また、自動運転バスのレベルアップと言えば、レベル3やレベル4といったように数字に捉われがちですが、レベルアップはそれだけではありません。安全に運行をするためには、自動運転バスが苦手とする部分を路車間協調などで補っていく必要があり、「内容のレベルアップ」を図っていっています。

住民らとともに取り組んでいく

楠田 今回の那須塩原での実証実験に対して住民の方やバス事業者の反応はいかがでしょうか?

那須塩原市 はじめは、この実証実験が地元に受け入れてもらえるのか不安な部分がありました。しかし、地元には古くから観光客向けに「トテ馬車」が走っていた歴史や新しいものにも前向きな土地柄もあり、「環境に配慮し、ゆっくり走るグリーンスローモビリティ」は歓迎していただくことができました。

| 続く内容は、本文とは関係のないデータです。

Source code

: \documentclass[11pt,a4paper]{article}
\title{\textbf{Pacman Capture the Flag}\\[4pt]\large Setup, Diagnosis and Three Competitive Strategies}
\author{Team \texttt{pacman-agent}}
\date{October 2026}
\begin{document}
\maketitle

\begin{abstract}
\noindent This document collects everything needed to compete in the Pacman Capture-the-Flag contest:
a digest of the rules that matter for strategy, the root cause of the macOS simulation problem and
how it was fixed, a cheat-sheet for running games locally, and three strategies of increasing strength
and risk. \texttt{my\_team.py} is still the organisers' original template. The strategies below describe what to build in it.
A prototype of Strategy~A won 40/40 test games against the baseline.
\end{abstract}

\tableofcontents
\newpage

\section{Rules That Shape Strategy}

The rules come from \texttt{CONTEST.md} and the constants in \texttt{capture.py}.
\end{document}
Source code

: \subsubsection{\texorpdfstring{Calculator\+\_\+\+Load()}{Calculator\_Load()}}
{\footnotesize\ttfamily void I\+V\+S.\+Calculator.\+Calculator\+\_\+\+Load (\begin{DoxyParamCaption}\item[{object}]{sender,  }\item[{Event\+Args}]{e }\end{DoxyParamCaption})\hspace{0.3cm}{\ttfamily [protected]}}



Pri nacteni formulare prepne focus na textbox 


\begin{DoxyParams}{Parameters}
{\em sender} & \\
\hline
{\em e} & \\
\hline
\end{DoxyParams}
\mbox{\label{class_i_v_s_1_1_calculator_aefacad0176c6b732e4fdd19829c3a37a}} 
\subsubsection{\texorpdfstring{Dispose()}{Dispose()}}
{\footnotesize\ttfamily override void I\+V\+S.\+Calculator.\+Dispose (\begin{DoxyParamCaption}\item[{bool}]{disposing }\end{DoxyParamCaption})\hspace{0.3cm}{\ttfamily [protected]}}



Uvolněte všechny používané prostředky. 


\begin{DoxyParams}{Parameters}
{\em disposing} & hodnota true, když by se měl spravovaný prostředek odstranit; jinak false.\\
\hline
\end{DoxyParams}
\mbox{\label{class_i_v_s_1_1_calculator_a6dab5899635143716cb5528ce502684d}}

また、今回の実験にはJRバス関東㈱のドライバーにも御協力いただきました。

自動運転技術の進歩は、ドライバー不足の問題等の解決に役立つものと、共に公共交通を担う立場のものとして期待しているところです。また、そのためにも、今回のような取り組みを通じて、県や各交通事業者様と一緒に自動運転バスのノウハウを共有していくことが大切だと感じています。